Chapter 8 Parallel Pipelines - 8.3 Parallel Processing - 《Data Science at the Command Line》

8.3 Parallel Processing

8.3 Parallel Processing

Assume that we have a very long running command, such as the one shown in Example 8.1.

Example 8.1 (~/book/ch08/slow.sh)

#!/bin/bash
echo "Starting job $1"
duration=$((1+RANDOM%5))                
sleep $duration
echo "Job $1 took ${duration} seconds"

$RANDOM is an internal Bash function that returns a pseudorandom integer between 0 and 32767. Taking the remainder of the division of that number by 5 and adding 1 ensures that the number is between 1 and 5.This process does not take up all the resources we have available. And it so happens that we need to run this command a lot of times. For example, we need to download a whole sequence of files.

A naive way to parallelize is to run the commands in the background:

$ cd ~/book/ch08
$ for i in {1..4}; do
> (slow.sh $i; echo Processed $i) &  
> done
[1] 3334
[2] 3335
[3] 3336
[4] 3338
$ Starting job 2
Starting job 1
Starting job 3
Starting job 4
Job 4 took 1 seconds
Processed 4
Job 3 took 4 seconds
Job 2 took 4 seconds
Processed 3
Processed 2
Job 1 took 4 seconds
Processed 1

Parentheses create a subshell. The ampersand ensures that it will be executed in the background.The problem with subshells is that they are executed all at once. There is no mechanism to control the maximum number of processes. You are not advised to use this.

$ while read i; do
> (slow.sh "$i"; ) &
> done < data/movies.txt
[1] 3404
[2] 3405
[3] 3406
Starting job Star Wars
Starting job Matrix
Starting job Home Alone
[4] 3407
[5] 3410
$ Starting job Back to the Future
Starting job Indiana Jones
Job Home Alone took 2 seconds
Job Matrix took 2 seconds
Job Star Wars took 2 seconds
Job Back to the Future took 3 seconds
Job Indiana Jones took 4 seconds

Not everything can be parallelized: API calls may be limited to a certain number, or some commands can only have one instance.
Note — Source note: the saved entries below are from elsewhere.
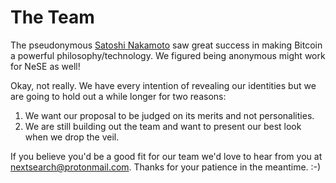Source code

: # The Team

The pseudonymous [Satoshi Nakamoto](https://en.wikipedia.org/wiki/Satoshi_Nakamoto) saw great success in making Bitcoin a powerful philosophy/technology. We figured being anonymous might work for NeSE as well!

Okay, not really. We have every intention of revealing our identities but we are going to hold out a while longer for two reasons:

1. We want our proposal to be judged on its merits and not personalities.
2. We are still building out the team and want to present our best look when we drop the veil.

If you believe you'd be a good fit for our team we'd love to hear from you at nextsearch@protonmail.com. Thanks for your patience in the meantime. :-\)

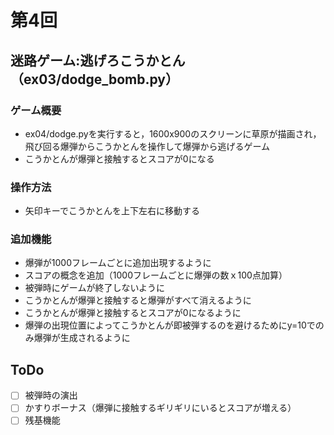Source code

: # 第4回
## 迷路ゲーム:逃げろこうかとん（ex03/dodge_bomb.py）
### ゲーム概要
- ex04/dodge.pyを実行すると，1600x900のスクリーンに草原が描画され，飛び回る爆弾からこうかとんを操作して爆弾から逃げるゲーム
- こうかとんが爆弾と接触するとスコアが0になる
### 操作方法
- 矢印キーでこうかとんを上下左右に移動する 
### 追加機能
- 爆弾が1000フレームごとに追加出現するように
- スコアの概念を追加（1000フレームごとに爆弾の数ｘ100点加算）
- 被弾時にゲームが終了しないように
- こうかとんが爆弾と接触すると爆弾がすべて消えるように
- こうかとんが爆弾と接触するとスコアが0になるように
- 爆弾の出現位置によってこうかとんが即被弾するのを避けるためにy=10でのみ爆弾が生成されるように
## ToDo
- [ ] 被弾時の演出
- [ ] かすりボーナス（爆弾に接触するギリギリにいるとスコアが増える）
- [ ] 残基機能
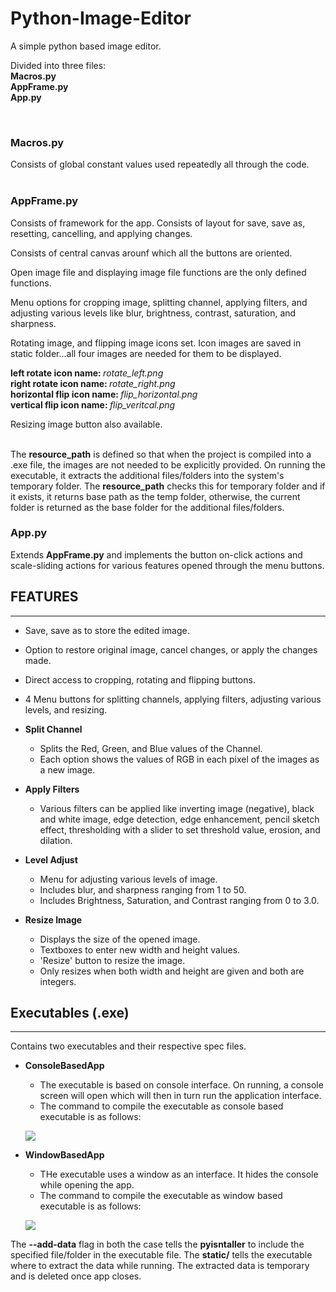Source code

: # Python-Image-Editor

A simple python based image editor. <br>

Divided into three files: <br>
<b>
Macros.py <br>
AppFrame.py <br>
App.py
</b>

<br>

### Macros.py
Consists of global constant values used repeatedly all through the code. <br><br>

### AppFrame.py
Consists of framework for the app. Consists of layout for save, save as, resetting, cancelling, and applying changes.

Consists of central canvas arounf which all the buttons are oriented.

Open image file and displaying image file functions are the only defined functions.

Menu options for cropping image, splitting channel, applying filters, and adjusting various levels like blur, brightness, contrast, saturation, and sharpness.

Rotating image, and flipping image icons set.
Icon images are saved in static folder...all four images are needed for them to be displayed.

<b>left rotate icon name: </b> <i>rotate_left.png</i><br>
<b>right rotate icon name: </b> <i>rotate_right.png</i><br>
<b>horizontal flip icon name: </b> <i>flip_horizontal.png</i><br>
<b>vertical flip icon name: </b> <i>flip_veritcal.png</i><br>

Resizing image button also available. <br><br>

The <b>resource_path</b> is defined so that when the project is compiled into a .exe file, the images are not needed to be explicitly provided.
On running the executable, it extracts the additional files/folders into the system's temporary folder. The <b>resource_path</b> checks this for temporary folder and if it exists, it returns base path as the temp folder, otherwise, the current folder is returned as the base folder for the additional files/folders.

### App.py
Extends <b>AppFrame.py</b> and implements the button on-click actions and scale-sliding actions for various features opened through the menu buttons.

## FEATURES
<hr>

- Save, save as to store the edited image.
- Option to restore original image, cancel changes, or apply the changes made.
- Direct access to cropping, rotating and flipping buttons.
- 4 Menu buttons for splitting channels, applying filters, adjusting various levels, and resizing.

- <b>Split Channel</b>
    - Splits the Red, Green, and Blue values of the Channel.
    - Each option shows the values of RGB in each pixel of the images as a new image.

- <b>Apply Filters</b>
    - Various filters can be applied like inverting image (negative), black and white image, edge detection, edge enhancement, pencil sketch effect, thresholding with a slider to set threshold value, erosion, and dilation.

- <b>Level Adjust</b>
    - Menu for adjusting various levels of image.
    - Includes blur, and sharpness ranging from 1 to 50.
    - Includes Brightness, Saturation, and Contrast ranging from 0 to 3.0.

- <b>Resize Image</b>
    - Displays the size of the opened image.
    - Textboxes to enter new width and height values.
    - 'Resize' button to resize the image.
    - Only resizes when both width and height are given and both are integers.

## Executables (.exe)
<hr>

Contains two executables and their respective spec files.

- <b>ConsoleBasedApp</b>
    - The executable is based on console interface. On running, a console screen will open which will then in turn run the application interface.
    - The command to compile the executable as console based executable is as follows:
    
    ![](https://user-images.githubusercontent.com/96971096/187042709-32bbefc9-e23b-43fd-928c-9ca3177494ea.png)

- <b>WindowBasedApp</b>
    - THe executable uses a window as an interface. It hides the console while opening the app.
    - The command to compile the executable as window based executable is as follows:

   ![](https://user-images.githubusercontent.com/96971096/187042767-68656c6c-e16f-49f5-abf9-3c79d7ff72e2.png)

The <b>--add-data</b> flag in both the case tells the <b>pyisntaller</b> to include the specified file/folder in the executable file. The <b>static/</b> tells the executable where to extract the data while running. The extracted data is temporary and is deleted once app closes.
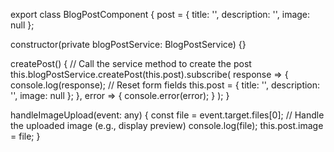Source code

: export class BlogPostComponent {
  post = {
    title: '',
    description: '',
    image: null
  };

  constructor(private blogPostService: BlogPostService) {}

  createPost() {
    // Call the service method to create the post
    this.blogPostService.createPost(this.post).subscribe(
      response => {
        console.log(response);
        // Reset form fields
        this.post = {
          title: '',
          description: '',
          image: null
        };
      },
      error => {
        console.error(error);
      }
    );
  }

  handleImageUpload(event: any) {
    const file = event.target.files[0];
    // Handle the uploaded image (e.g., display preview)
    console.log(file);
    this.post.image = file;
  }
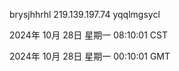 brysjhhrhl 219.139.197.74 yqqlmgsycl

2024年 10月 28日 星期一 08:10:01 CST

2024年 10月 28日 星期一 00:10:01 GMT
Quoting is important. If we did not quote $i, then only the first word of each movie would have been passed to the script slow.sh.

There are two problems with this naive approach. First, there’s no way to control how many processes you are running concurrently. Second, logging: which output belongs to which input.

$ < data/movies parallel -j3 slow.sh "{}"
Starting job Star Wars
Job Star Wars took 3 seconds
Starting job Home Alone
Job Home Alone took 3 seconds
Starting job Matrix
Job Matrix took 4 seconds
Starting job Indiana Jones
Job Indiana Jones took 1 seconds
Starting job Back to the Future
Job Back to the Future took 5 seconds

8.3.1 Introducing GNU Parallel

GNU Parallel is a command-line tool written by Ole Tange. This tool allows us to parallelize commands and pipelines. The beauty of this tool is that existing tools can be used as they are; they do not need to be modified.

You may have noticed that we keep writing GNU Parallel. That’s because there are two tools with the name “parallel”. If you make use of the Data Science Toolbox then you already have the correct one installed. Otherwise, please double check that you have installed the correct tool installed by running parallel —version.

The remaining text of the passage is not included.